Talent gap, Tencent cloud released supernova AI talent training plan, deep cultivation of college education ecology. As the only machine learning platform in the program, Tencent Cloud Intelligent Titanium Ti-One entered the classrooms of colleges and universities, and was favored by teachers and students.

Whether you are an AI beginner or an AI expert, you can find a modeling method suitable for you on the intelligent Titanium machine learning platform.

Yu Zukun, senior product Manager of Tencent Cloud, is invited to share the content of the course “Tencent Cloud machine learning Platform TI-One”. Start a machine learning modeling journey on the cloud and have a romantic encounter with intelligent Titanium Ti-One!

This sharing mainly includes three parts: Ti-One product architecture; Ti-one product features; Ti-one was used to build the model.

1. Ti-one product architecture

1.1 Overview of machine learning

Machine learning builds models by studying incoming data to predict or identify future new inputs.

Machine learning is like cooking rice.
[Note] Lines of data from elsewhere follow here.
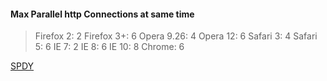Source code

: #### Max Parallel http Connections at same time
> Firefox 2:  2
Firefox 3+: 6
Opera 9.26: 4
Opera 12:   6
Safari 3:   4
Safari 5:   6
IE 7:       2
IE 8:       6
IE 10:      8
Chrome:     6



[SPDY](https://en.wikipedia.org/wiki/SPDY)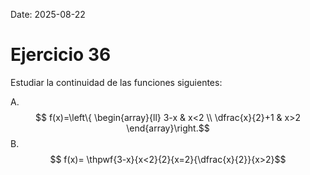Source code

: Date: 2025-08-22

# Ejercicio 36

 
Estudiar la continuidad de las funciones siguientes:

A.   $$ f(x)=\left\{ \begin{array}{ll}
 3-x &  x<2 \\
 \dfrac{x}{2}+1 &  x>2
\end{array}\right.$$ 
B.   $$ f(x)= \thpwf{3-x}{x<2}{2}{x=2}{\dfrac{x}{2}}{x>2}$$ 

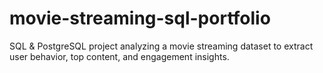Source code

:# movie-streaming-sql-portfolio
SQL &amp; PostgreSQL project analyzing a movie streaming dataset to extract user behavior, top content, and engagement insights.
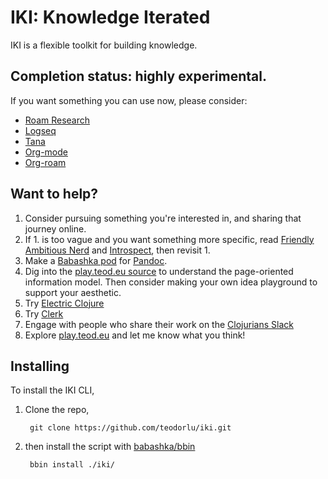 # IKI: Knowledge Iterated

IKI is a flexible toolkit for building knowledge.

## Completion status: highly experimental.

If you want something you can use now, please consider:

- [Roam Research]
- [Logseq]
- [Tana]
- [Org-mode]
- [Org-roam]

[Roam Research]: https://roamresearch.com/
[Logseq]: https://logseq.com/
[Tana]: https://tana.inc/
[Org-mode]: https://orgmode.org/
[Org-roam]: https://www.orgroam.com/

## Want to help?

1. Consider pursuing something you're interested in, and sharing that journey online.
2. If 1. is too vague and you want something more specific,
        read [Friendly Ambitious Nerd] and [Introspect],
        then revisit 1.
3. Make a [Babashka pod] for [Pandoc].
4. Dig into the [play.teod.eu source] to understand the page-oriented information model.
   Then consider making your own idea playground to support your aesthetic.
5. Try [Electric Clojure]
6. Try [Clerk]
7. Engage with people who share their work on the [Clojurians Slack]
8. Explore [play.teod.eu] and let me know what you think!

[Friendly Ambitious Nerd]: https://visakanv.gumroad.com/l/FANbook
[Introspect]: https://visakanv.gumroad.com/l/introspect
[Babashka pod]: https://github.com/babashka/pods
[Pandoc]: https://pandoc.org/
[play.teod.eu source]: https://github.com/teodorlu/play.teod.eu
[Electric Clojure]: https://github.com/hyperfiddle/electric
[Clerk]: https://clerk.vision/
[Clojurians Slack]: https://clojurians.slack.com/
[play.teod.eu]: https://play.teod.eu

## Installing

To install the IKI CLI,

1. Clone the repo,

        git clone https://github.com/teodorlu/iki.git
        
2. then install the script with [babashka/bbin][babashka-bbin]

        bbin install ./iki/

[babashka-bbin]: https://github.com/babashka/bbin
You put rice (data) into a rice cooker (machine learning), choose different cooking modes (different algorithms), and get rice or porridge (different models).

At present, machine learning has a wide range of application scenarios, such as image recognition, financial risk control, intelligent investment research, accurate recommendation, disease diagnosis, engineering detection and so on.

1.2 Traditional machine learning and deep learning

Traditional machine learning is shown as a complete assembly line, including the following steps:

**1. Data acquisition: ** access data from the data source for subsequent algorithm training.

2. Data preprocessing: missing value processing, data format processing.

3. Feature extraction: The process of extracting values helpful to the training results based on the original data, which largely depends on the experience of the modeler, especially the understanding of the business.

4. Feature selection: Select good features and add them to the model training process.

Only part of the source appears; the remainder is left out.